TASK OBJECTIVE:
Collect each line of the entries that holds the string "Speaker".

[[ DATA SECTION, beginning ]]

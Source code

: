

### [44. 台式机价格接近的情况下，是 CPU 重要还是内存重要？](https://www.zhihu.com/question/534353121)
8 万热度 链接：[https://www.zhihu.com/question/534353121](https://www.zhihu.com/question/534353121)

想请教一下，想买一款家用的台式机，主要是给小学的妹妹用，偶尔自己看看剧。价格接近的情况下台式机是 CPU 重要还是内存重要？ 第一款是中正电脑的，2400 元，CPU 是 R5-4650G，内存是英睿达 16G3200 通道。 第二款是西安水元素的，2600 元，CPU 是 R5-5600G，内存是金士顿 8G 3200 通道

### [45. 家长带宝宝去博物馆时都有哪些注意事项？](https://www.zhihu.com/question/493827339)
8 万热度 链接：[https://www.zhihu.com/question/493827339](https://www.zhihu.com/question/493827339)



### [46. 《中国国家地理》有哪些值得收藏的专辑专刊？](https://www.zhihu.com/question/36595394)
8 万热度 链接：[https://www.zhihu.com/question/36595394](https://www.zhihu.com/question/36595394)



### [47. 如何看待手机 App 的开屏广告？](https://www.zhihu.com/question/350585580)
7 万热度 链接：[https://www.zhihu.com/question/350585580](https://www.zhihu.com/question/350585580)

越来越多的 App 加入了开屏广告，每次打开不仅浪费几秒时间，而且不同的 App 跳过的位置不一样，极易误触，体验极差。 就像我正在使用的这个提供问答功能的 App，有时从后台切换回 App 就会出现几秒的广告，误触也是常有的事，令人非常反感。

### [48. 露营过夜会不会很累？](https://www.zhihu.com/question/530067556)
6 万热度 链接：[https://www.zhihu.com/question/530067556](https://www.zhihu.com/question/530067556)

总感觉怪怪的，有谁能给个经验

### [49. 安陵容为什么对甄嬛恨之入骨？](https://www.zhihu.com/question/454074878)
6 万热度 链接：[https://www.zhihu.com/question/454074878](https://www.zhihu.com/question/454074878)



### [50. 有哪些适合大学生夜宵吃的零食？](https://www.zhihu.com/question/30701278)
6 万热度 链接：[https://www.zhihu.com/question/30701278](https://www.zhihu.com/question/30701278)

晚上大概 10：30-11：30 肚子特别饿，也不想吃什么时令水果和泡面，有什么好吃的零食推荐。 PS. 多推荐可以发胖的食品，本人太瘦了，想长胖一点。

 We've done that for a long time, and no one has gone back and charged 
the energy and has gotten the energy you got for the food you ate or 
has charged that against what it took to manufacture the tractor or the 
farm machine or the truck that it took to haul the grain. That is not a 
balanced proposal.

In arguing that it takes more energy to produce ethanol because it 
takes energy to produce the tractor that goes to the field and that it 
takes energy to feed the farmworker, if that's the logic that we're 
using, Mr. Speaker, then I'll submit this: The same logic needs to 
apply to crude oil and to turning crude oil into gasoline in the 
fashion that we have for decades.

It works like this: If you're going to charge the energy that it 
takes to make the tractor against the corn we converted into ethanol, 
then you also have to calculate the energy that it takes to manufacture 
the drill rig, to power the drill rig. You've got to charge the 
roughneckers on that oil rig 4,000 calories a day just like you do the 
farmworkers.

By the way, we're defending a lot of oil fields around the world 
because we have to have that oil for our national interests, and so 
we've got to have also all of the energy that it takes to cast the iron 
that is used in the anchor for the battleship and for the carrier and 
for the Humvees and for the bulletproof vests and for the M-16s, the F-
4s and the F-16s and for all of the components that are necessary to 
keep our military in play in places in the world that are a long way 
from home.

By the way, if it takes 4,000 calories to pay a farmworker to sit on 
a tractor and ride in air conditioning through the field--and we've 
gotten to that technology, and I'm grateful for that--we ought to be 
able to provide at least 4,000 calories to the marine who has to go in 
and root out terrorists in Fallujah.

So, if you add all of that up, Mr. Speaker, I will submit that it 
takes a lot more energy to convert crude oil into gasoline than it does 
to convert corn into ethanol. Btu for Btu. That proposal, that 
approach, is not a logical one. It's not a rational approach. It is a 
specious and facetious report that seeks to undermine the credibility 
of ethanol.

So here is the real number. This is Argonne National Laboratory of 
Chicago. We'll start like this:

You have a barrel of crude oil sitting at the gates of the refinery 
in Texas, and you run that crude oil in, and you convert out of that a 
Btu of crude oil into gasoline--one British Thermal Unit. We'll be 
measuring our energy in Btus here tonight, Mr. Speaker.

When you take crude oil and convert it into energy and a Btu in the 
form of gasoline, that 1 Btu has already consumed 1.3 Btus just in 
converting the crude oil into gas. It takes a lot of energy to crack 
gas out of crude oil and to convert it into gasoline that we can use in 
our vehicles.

[[ DATA SECTION, end ]]

EXERCISE OUTPUT:
using, Mr. Speaker, then I'll submit this: The same logic needs to 
So, if you add all of that up, Mr. Speaker, I will submit that it 
measuring our energy in Btus here tonight, Mr. Speaker.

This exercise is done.